Public Trust v Nirza
[2024] NZHC 3801
•12 December 2024
IN THE HIGH COURT OF NEW ZEALAND WHANGAREI REGISTRY
I TE KŌTI MATUA O AOTEAROA WHANGĀREI-TERENGA-PARĀOA ROHE
CIV-2024-488-73
[2024] NZHC 3801
UNDER Section 14 of the Wills Act 2007 IN THE MATTER OF
an application to validate a draft will of the late KEVIN ROSS POMEROY
BETWEEN
PUBLIC TRUST
Applicant
AND
MARTA FULLO NIRZA
Respondent
Hearing: 12 December 2024 Appearances:
G M Cairns for Applicant via VMR P H Biddle for Respondent
Judgment:
12 December 2024
JUDGMENT OF O’GORMAN J
This judgment was delivered by me on 12 December 2024 at 2 pm pursuant to r 11.5 of the High Court Rules 2016.

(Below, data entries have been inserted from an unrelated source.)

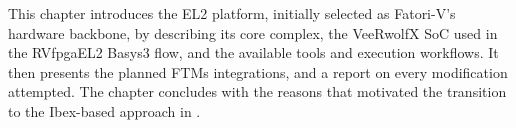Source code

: This chapter introduces the EL2 platform, initially selected as \ac{Fatori-V}'s hardware backbone, by describing its core complex, the VeeRwolfX \ac{SoC} used in the RVfpgaEL2 Basys3 flow, and the available tools and execution workflows. It then presents the planned \acp{FTM} integrations, and a report on every modification attempted. The chapter concludes with the reasons that motivated the transition to the Ibex-based approach in .

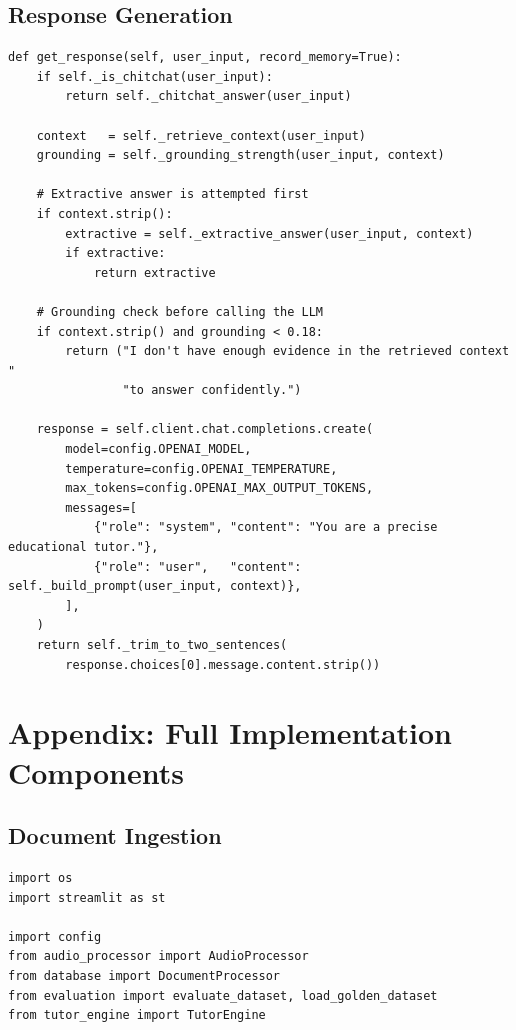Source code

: \documentclass[12pt,a4paper]{article}
\begin{document}
\subsection*{Response Generation}
\begin{lstlisting}[caption={Grounded response logic in tutor\_engine.py}]
def get_response(self, user_input, record_memory=True):
    if self._is_chitchat(user_input):
        return self._chitchat_answer(user_input)

    context   = self._retrieve_context(user_input)
    grounding = self._grounding_strength(user_input, context)

    # Extractive answer is attempted first
    if context.strip():
        extractive = self._extractive_answer(user_input, context)
        if extractive:
            return extractive

    # Grounding check before calling the LLM
    if context.strip() and grounding < 0.18:
        return ("I don't have enough evidence in the retrieved context "
                "to answer confidently.")

    response = self.client.chat.completions.create(
        model=config.OPENAI_MODEL,
        temperature=config.OPENAI_TEMPERATURE,
        max_tokens=config.OPENAI_MAX_OUTPUT_TOKENS,
        messages=[
            {"role": "system", "content": "You are a precise educational tutor."},
            {"role": "user",   "content": self._build_prompt(user_input, context)},
        ],
    )
    return self._trim_to_two_sentences(
        response.choices[0].message.content.strip())
\end{lstlisting}



\newpage
\section*{Appendix: Full Implementation Components}

\subsection*{Document Ingestion}
\begin{lstlisting}[caption={app.py}]
import os
import streamlit as st

import config
from audio_processor import AudioProcessor
from database import DocumentProcessor
from evaluation import evaluate_dataset, load_golden_dataset
from tutor_engine import TutorEngine
\end{lstlisting}
\end{document}
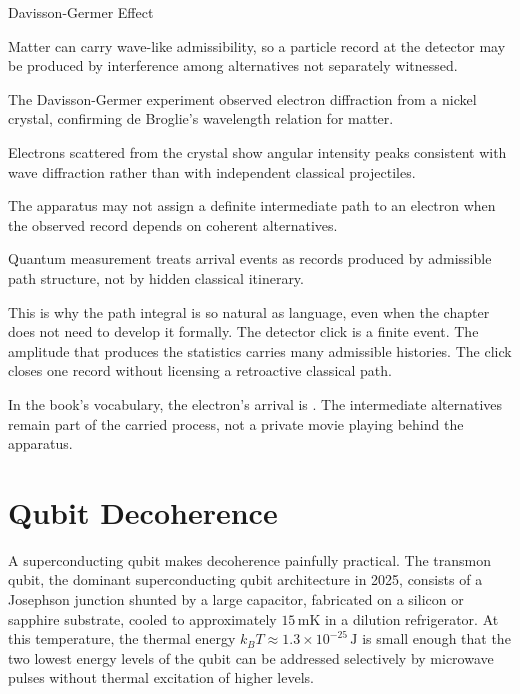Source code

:\begin{phenom}{Davisson-Germer Effect}
\label{ph:davisson-germer-effect}

\PhStatement Matter can carry wave-like admissibility, so a particle record at
the detector may be produced by interference among alternatives not separately
witnessed.

\PhOrigin The Davisson-Germer experiment observed electron diffraction from a
nickel crystal, confirming de Broglie's wavelength relation for matter.

\PhObservation Electrons scattered from the crystal show angular intensity
peaks consistent with wave diffraction rather than with independent classical
projectiles.

\PhConstraint The apparatus may not assign a definite intermediate path to an
electron when the observed record depends on coherent alternatives.

\PhConsequence Quantum measurement treats arrival events as records produced by
admissible path structure, not by hidden classical itinerary.

\end{phenom}

This is why the path integral is so natural as language, even when the chapter
does not need to develop it formally. The detector click is a finite event.
The amplitude that produces the statistics carries many admissible histories.
The click closes one record without licensing a retroactive classical path.

In the book's vocabulary, the electron's arrival is . The
intermediate alternatives remain part of the carried process, not a private
movie playing behind the apparatus.

\section{Qubit Decoherence}
\label{se:qubit-decoherence}

A superconducting qubit makes decoherence painfully practical. The transmon
qubit, the dominant superconducting qubit architecture in 2025, consists of
a Josephson junction shunted by a large capacitor, fabricated on a silicon
or sapphire substrate, cooled to approximately $15\,\mathrm{mK}$ in a
dilution refrigerator. At this temperature, the thermal energy
$k_B T \approx 1{.}3 \times 10^{-25}\,\mathrm{J}$ is small enough that the
two lowest energy levels of the qubit can be addressed selectively by
microwave pulses without thermal excitation of higher levels.

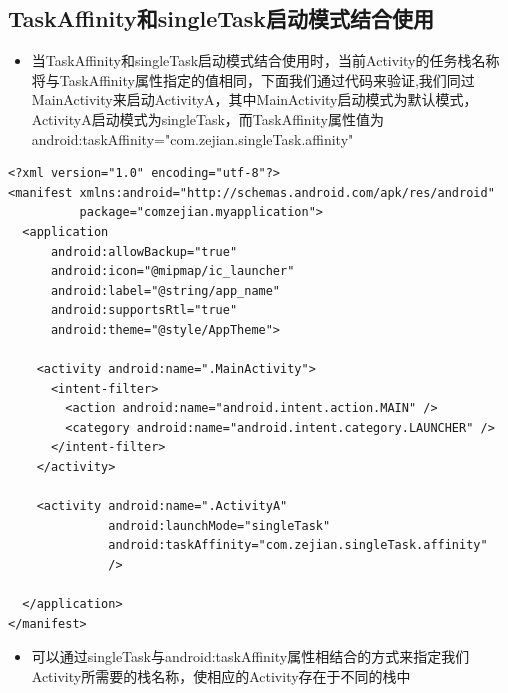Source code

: \documentclass[9pt, b5paaper]{book}
\begin{document}
\subsection{TaskAffinity和singleTask启动模式结合使用}
\label{sec-4-9-1}
\begin{itemize}
\item 当TaskAffinity和singleTask启动模式结合使用时，当前Activity的任务栈名称将与TaskAffinity属性指定的值相同，下面我们通过代码来验证,我们同过MainActivity来启动ActivityA，其中MainActivity启动模式为默认模式，ActivityA启动模式为singleTask，而TaskAffinity属性值为android:taskAffinity="com.zejian.singleTask.affinity"
\end{itemize}
\begin{verbatim}
<?xml version="1.0" encoding="utf-8"?>
<manifest xmlns:android="http://schemas.android.com/apk/res/android"
          package="comzejian.myapplication">
  <application
      android:allowBackup="true"
      android:icon="@mipmap/ic_launcher"
      android:label="@string/app_name"
      android:supportsRtl="true"
      android:theme="@style/AppTheme">

    <activity android:name=".MainActivity">
      <intent-filter>
        <action android:name="android.intent.action.MAIN" />
        <category android:name="android.intent.category.LAUNCHER" />
      </intent-filter>
    </activity>

    <activity android:name=".ActivityA"
              android:launchMode="singleTask"
              android:taskAffinity="com.zejian.singleTask.affinity"
              />
    
  </application>
</manifest>
\end{verbatim}
\begin{itemize}
\item 可以通过singleTask与android:taskAffinity属性相结合的方式来指定我们Activity所需要的栈名称，使相应的Activity存在于不同的栈中
\end{itemize}
\end{document}

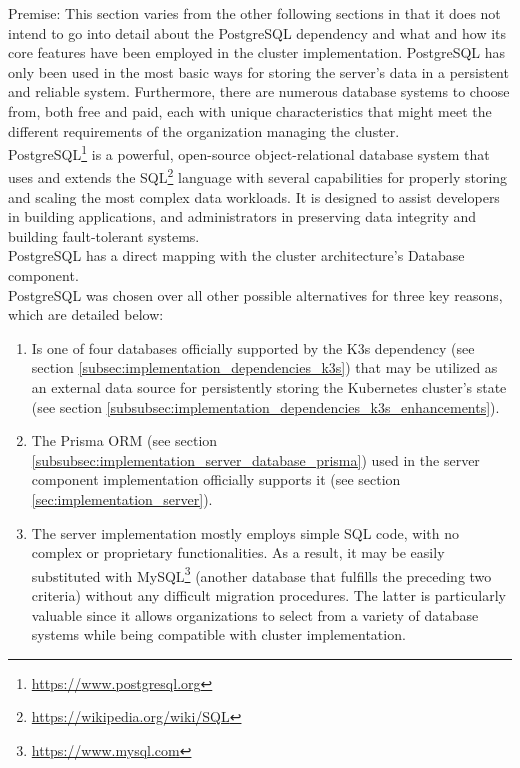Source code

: Premise: This section varies from the other following sections in that it does not
intend to go into detail about the PostgreSQL dependency and what and how its core
features have been employed in the cluster implementation. PostgreSQL has only
been used in the most basic ways for storing the server's data in a persistent
and reliable system. Furthermore, there are numerous database systems to choose
from, both free and paid, each with unique characteristics that might meet the
different requirements of the organization managing the cluster. \\ %

PostgreSQL\footnote{\url{https://www.postgresql.org}} is a powerful, open-source
object-relational database system that uses and extends the SQL\footnote{\url{https://wikipedia.org/wiki/SQL}}
language with several capabilities for properly storing and scaling the most
complex data workloads. It is designed to assist developers in building applications,
and administrators in preserving data integrity and building fault-tolerant
systems\cite{postgresql}. \\ %
PostgreSQL has a direct mapping with the cluster architecture's Database component.
\\ %
PostgreSQL was chosen over all other possible alternatives for three key reasons,
which are detailed below:
\begin{enumerate}
  \item Is one of four databases officially supported by the K3s dependency (see
    section \ref{subsec:implementation_dependencies_k3s}) that may be utilized as
    an external data source for persistently storing the Kubernetes cluster's state
    (see section \ref{subsubsec:implementation_dependencies_k3s_enhancements}).

  \item The Prisma ORM (see section
    \ref{subsubsec:implementation_server_database_prisma}) used in the server component
    implementation officially supports it (see section
    \ref{sec:implementation_server}).

  \item The server implementation mostly employs simple SQL code, with no
    complex or proprietary functionalities. As a result, it may be easily
    substituted with MySQL\footnote{\url{https://www.mysql.com}} (another database
    that fulfills the preceding two criteria) without any difficult migration
    procedures. The latter is particularly valuable since it allows organizations
    to select from a variety of database systems while being compatible with cluster
    implementation.
\end{enumerate}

Registrar/Deputy Registrar
…………………………………
Solicitors:
Thomas Dewar Sziranyi Letts, Lower Hutt Henderson Reeves, Whangārei
PUBLIC TRUST v NIRZA [2024] NZHC 3801 [12 December 2024]
[1] This is an application by Public Trust for orders validating a will of the deceased, Kevin Ross Pomeroy, who died on 18 February 2023.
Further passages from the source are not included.